Pourtant, dès 2020, grâce à CATL et Tesla, chacun savait que les batteries LFP (sans nickel ni cobalt) étaient préférables aux batteries NMC (avec nickel et du cobalt).
Il était remarquable que dès cette époque la Chine montrait la voie, et ce sont désormais près de 70 % des batteries installées sur les voitures électriques qui sont des batteries LFP. De nos jours, l’Europe et les États-Unis vont dans la même direction.
Étonnamment, personne n’a exploré l’impact substitutif sur la consommation de nickel et du cobalt et donc de l’incitation à la modération quant aux prévisions sur l’exploitation minière.
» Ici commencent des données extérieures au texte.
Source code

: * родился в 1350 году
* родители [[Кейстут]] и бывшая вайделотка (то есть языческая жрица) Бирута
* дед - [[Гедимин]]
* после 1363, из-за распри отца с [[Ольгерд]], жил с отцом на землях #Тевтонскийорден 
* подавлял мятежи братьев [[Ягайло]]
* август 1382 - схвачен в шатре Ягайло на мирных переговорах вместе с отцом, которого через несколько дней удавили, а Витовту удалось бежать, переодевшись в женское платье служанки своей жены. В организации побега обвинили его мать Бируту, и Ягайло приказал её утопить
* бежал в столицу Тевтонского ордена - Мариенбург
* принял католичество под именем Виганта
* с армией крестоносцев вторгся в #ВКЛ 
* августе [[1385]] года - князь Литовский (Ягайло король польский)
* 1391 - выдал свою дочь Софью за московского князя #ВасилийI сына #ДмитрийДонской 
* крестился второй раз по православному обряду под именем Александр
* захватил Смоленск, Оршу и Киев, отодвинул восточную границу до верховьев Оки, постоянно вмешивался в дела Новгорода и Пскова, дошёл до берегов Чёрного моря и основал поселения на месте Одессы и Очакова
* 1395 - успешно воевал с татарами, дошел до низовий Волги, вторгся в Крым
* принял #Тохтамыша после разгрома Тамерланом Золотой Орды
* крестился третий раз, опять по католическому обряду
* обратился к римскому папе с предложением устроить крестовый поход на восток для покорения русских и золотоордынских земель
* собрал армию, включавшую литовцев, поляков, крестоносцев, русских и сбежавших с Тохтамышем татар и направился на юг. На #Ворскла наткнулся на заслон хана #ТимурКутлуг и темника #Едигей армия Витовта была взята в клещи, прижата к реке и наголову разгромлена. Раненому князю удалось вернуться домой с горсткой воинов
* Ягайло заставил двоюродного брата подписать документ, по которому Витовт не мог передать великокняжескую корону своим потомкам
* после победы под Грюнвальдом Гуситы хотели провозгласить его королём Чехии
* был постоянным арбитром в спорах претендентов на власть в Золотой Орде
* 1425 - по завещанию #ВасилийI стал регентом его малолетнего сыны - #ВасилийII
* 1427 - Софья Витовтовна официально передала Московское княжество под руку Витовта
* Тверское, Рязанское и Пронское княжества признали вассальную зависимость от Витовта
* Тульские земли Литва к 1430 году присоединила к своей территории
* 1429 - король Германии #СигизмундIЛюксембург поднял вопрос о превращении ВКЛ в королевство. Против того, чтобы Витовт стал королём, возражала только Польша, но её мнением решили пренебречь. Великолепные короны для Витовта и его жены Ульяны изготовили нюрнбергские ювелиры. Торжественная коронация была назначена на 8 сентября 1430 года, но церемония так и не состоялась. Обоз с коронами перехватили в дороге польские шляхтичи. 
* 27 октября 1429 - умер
Bien au contraire, les deux études ont appuyé sur les effets délétères de son augmentation.
Aparté : avec un besoin moindre de nickel que prévu, est-ce pour cela que la tactique actuelle de Paris en faveur du nickel calédonien est un plan trop petit, trop tardif et donc une nouvelle erreur stratégique ?
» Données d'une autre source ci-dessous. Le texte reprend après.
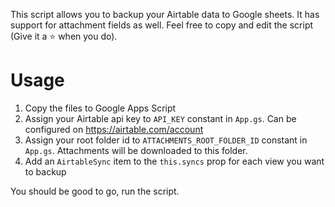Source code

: This script allows you to backup your Airtable data to Google sheets. It has support for attachment fields as well.
Feel free to copy and edit the script (Give it a :star: when you do).

# Usage

1. Copy the files to Google Apps Script
2. Assign your Airtable api key to `API_KEY` constant in `App.gs`. Can be configured on https://airtable.com/account
3. Assign your root folder id to `ATTACHMENTS_ROOT_FOLDER_ID` constant in `App.gs`. Attachments will be downloaded to this folder.
4. Add an `AirtableSync` item to the `this.syncs` prop for each view you want to backup

You should be good to go, run the script.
Conséquences de la substitution du lithium par du sodium
Dans la même veine, aucune prospective dans les deux études de la Banque mondiale et de l’AIE quant à la substitution du lithium par du sodium ; rien sur les aimants permanents sans terres rares ; rien sur la disparition de terres rares d’éoliennes ou bien des moteurs des voitures électriques alors qu’elles sont présentes dans les voitures essence ; encore moins sur l’équipollence des quantités de cuivre embarqué dans les voitures à propulsion électrique et à hydrocarbures ; rien de rien sur une idée plus générale : la Tesla actuelle est à la voiture électrique ce que la FordT de 1908 fut aux voitures thermiques actuelles, des progrès tous azimuts étaient à prévoir.
Pourquoi ces erreurs ? Sans doute par habitude d’utiliser le modèle de pensée sur les hydrocarbures qui ne connait pas ou peu les forces de la substitution et du recyclage dans ses matières premières : pétrole, gaz, charbon. En effet, si ces estimations avaient intégré plus de facteurs industriels métallurgiques, les résultats eurent été plus probants : « La bêtise peut parler pour ne rien dire, l’intelligence non », disait de Gaulle.
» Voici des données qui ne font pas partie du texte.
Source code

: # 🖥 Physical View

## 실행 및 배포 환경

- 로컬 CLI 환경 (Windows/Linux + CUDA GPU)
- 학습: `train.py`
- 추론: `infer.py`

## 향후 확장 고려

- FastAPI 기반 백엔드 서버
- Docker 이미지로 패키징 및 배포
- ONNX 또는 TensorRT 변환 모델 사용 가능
Ces mauvaises anticipations de la future consommation de métaux, poussant l’idée de pénuries, feront face à une autre réalité : dans dix ans, les métaux critiques embarqués dans la propulsion électrique pèseront moins lourds que dans une voiture à essence ou au diesel.
Puissance du lobby des hydrocarbures
En conséquence, il est certain que l’impact de la future extraction minière des métaux nécessaires à la transition énergétique sera bien moindre qu’anticipé et bien inférieur à l’emprise extractive contemporaine. Grâce à la future disparition du charbon, du pétrole et du gaz, en dépit d’une croissance du cycle minier toujours tempéré par une production raisonnée par ses coûts et une consommation maîtrisée par l’écoconception, la substitution et le recyclage, la transition énergétique nous conduit bien vers une réduction globale de l’extraction des ressources naturelles.
Malgré ces évidences la référence de la transition énergétique dans ce domaine continue d’être des attestations biaisées mélangeant métaux et pénurie initiées par un lobby pro-pétrole qui était également à l’origine du wokisme géologique de la fake news des « métaux rares ».
La suite est désormais connue. La puissance de ce lobby pour ne pas sortir des énergies fossiles mais transiter ont été très remarquées au cours de la dernière COP 28 ; nul doute qu’elles seront de nouveau à l’œuvre à Bakou pour la COP 29.
Toutefois, puisque la science pose la vérité comme valeur suprême, d’autres vecteurs médiatiques surgiront et d’autres manifestations mondiales seront nécessaires pour dire cette vérité.